Plain-text document sources
*** Begin section ***

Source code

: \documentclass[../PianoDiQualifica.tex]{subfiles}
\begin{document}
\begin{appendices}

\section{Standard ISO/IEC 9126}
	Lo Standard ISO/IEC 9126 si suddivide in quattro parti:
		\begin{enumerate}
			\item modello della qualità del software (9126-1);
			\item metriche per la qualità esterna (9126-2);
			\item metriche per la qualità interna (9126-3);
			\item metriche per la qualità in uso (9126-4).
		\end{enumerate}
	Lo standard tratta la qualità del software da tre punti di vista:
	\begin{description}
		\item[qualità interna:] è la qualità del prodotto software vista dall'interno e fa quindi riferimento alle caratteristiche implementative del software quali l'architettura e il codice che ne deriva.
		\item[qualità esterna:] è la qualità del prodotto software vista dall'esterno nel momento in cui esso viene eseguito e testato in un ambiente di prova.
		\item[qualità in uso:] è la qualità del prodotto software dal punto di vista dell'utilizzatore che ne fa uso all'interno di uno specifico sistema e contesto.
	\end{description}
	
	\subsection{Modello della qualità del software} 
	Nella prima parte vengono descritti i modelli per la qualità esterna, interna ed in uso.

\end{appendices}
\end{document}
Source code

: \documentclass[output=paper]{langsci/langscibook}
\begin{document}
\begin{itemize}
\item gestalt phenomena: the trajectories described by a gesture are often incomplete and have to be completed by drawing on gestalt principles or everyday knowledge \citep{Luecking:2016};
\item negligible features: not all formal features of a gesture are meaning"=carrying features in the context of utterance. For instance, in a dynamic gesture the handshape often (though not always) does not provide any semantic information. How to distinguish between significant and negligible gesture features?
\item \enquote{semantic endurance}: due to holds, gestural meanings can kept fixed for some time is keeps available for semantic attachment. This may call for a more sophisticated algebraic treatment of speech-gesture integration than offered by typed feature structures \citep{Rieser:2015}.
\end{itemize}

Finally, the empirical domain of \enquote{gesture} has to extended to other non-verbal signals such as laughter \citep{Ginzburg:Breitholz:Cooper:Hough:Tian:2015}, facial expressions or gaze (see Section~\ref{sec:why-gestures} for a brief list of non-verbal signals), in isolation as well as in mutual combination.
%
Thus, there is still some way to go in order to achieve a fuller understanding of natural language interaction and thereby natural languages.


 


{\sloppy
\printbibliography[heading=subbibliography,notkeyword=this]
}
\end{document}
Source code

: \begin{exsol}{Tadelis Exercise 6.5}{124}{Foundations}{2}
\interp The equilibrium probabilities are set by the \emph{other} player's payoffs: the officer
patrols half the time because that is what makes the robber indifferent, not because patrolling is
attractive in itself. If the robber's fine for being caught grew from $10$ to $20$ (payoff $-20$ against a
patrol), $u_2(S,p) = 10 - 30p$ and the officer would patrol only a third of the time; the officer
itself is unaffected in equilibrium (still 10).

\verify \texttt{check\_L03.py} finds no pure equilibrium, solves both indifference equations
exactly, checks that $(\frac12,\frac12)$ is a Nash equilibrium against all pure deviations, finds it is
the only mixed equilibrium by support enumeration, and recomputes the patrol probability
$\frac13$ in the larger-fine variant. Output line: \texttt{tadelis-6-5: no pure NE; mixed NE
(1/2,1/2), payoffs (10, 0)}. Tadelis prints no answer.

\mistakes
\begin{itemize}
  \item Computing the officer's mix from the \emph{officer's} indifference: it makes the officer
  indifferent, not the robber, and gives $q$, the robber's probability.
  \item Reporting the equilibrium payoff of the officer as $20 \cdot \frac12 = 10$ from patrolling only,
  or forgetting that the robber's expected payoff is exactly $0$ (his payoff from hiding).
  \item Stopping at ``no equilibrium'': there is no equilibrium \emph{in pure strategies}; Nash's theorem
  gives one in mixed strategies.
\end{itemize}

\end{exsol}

*** End section ***

[Work required]: In this exercise, reproduce each line above exactly.

[Task response]:
Source code

: \documentclass[../PianoDiQualifica.tex]{subfiles}
\begin{document}
\begin{appendices}

\section{Standard ISO/IEC 9126}
	Lo Standard ISO/IEC 9126 si suddivide in quattro parti:
		\begin{enumerate}
			\item modello della qualità del software (9126-1);
			\item metriche per la qualità esterna (9126-2);
			\item metriche per la qualità interna (9126-3);
			\item metriche per la qualità in uso (9126-4).
		\end{enumerate}
	Lo standard tratta la qualità del software da tre punti di vista:
	\begin{description}
		\item[qualità interna:] è la qualità del prodotto software vista dall'interno e fa quindi riferimento alle caratteristiche implementative del software quali l'architettura e il codice che ne deriva.
		\item[qualità esterna:] è la qualità del prodotto software vista dall'esterno nel momento in cui esso viene eseguito e testato in un ambiente di prova.
		\item[qualità in uso:] è la qualità del prodotto software dal punto di vista dell'utilizzatore che ne fa uso all'interno di uno specifico sistema e contesto.
	\end{description}
	
	\subsection{Modello della qualità del software} 
	Nella prima parte vengono descritti i modelli per la qualità esterna, interna ed in uso.

\end{appendices}
\end{document}
Source code

: \documentclass[output=paper]{langsci/langscibook}
\begin{document}
\begin{itemize}
\item gestalt phenomena: the trajectories described by a gesture are often incomplete and have to be completed by drawing on gestalt principles or everyday knowledge \citep{Luecking:2016};
\item negligible features: not all formal features of a gesture are meaning"=carrying features in the context of utterance. For instance, in a dynamic gesture the handshape often (though not always) does not provide any semantic information. How to distinguish between significant and negligible gesture features?
\item \enquote{semantic endurance}: due to holds, gestural meanings can kept fixed for some time is keeps available for semantic attachment. This may call for a more sophisticated algebraic treatment of speech-gesture integration than offered by typed feature structures \citep{Rieser:2015}.
\end{itemize}

Finally, the empirical domain of \enquote{gesture} has to extended to other non-verbal signals such as laughter \citep{Ginzburg:Breitholz:Cooper:Hough:Tian:2015}, facial expressions or gaze (see Section~\ref{sec:why-gestures} for a brief list of non-verbal signals), in isolation as well as in mutual combination.
%
Thus, there is still some way to go in order to achieve a fuller understanding of natural language interaction and thereby natural languages.


 


{\sloppy
\printbibliography[heading=subbibliography,notkeyword=this]
}
\end{document}
Source code

: \begin{exsol}{Tadelis Exercise 6.5}{124}{Foundations}{2}
\interp The equilibrium probabilities are set by the \emph{other} player's payoffs: the officer
patrols half the time because that is what makes the robber indifferent, not because patrolling is
attractive in itself. If the robber's fine for being caught grew from $10$ to $20$ (payoff $-20$ against a
patrol), $u_2(S,p) = 10 - 30p$ and the officer would patrol only a third of the time; the officer
itself is unaffected in equilibrium (still 10).

\verify \texttt{check\_L03.py} finds no pure equilibrium, solves both indifference equations
exactly, checks that $(\frac12,\frac12)$ is a Nash equilibrium against all pure deviations, finds it is
the only mixed equilibrium by support enumeration, and recomputes the patrol probability
$\frac13$ in the larger-fine variant. Output line: \texttt{tadelis-6-5: no pure NE; mixed NE
(1/2,1/2), payoffs (10, 0)}. Tadelis prints no answer.

\mistakes
\begin{itemize}
  \item Computing the officer's mix from the \emph{officer's} indifference: it makes the officer
  indifferent, not the robber, and gives $q$, the robber's probability.
  \item Reporting the equilibrium payoff of the officer as $20 \cdot \frac12 = 10$ from patrolling only,
  or forgetting that the robber's expected payoff is exactly $0$ (his payoff from hiding).
  \item Stopping at ``no equilibrium'': there is no equilibrium \emph{in pure strategies}; Nash's theorem
  gives one in mixed strategies.
\end{itemize}

\end{exsol}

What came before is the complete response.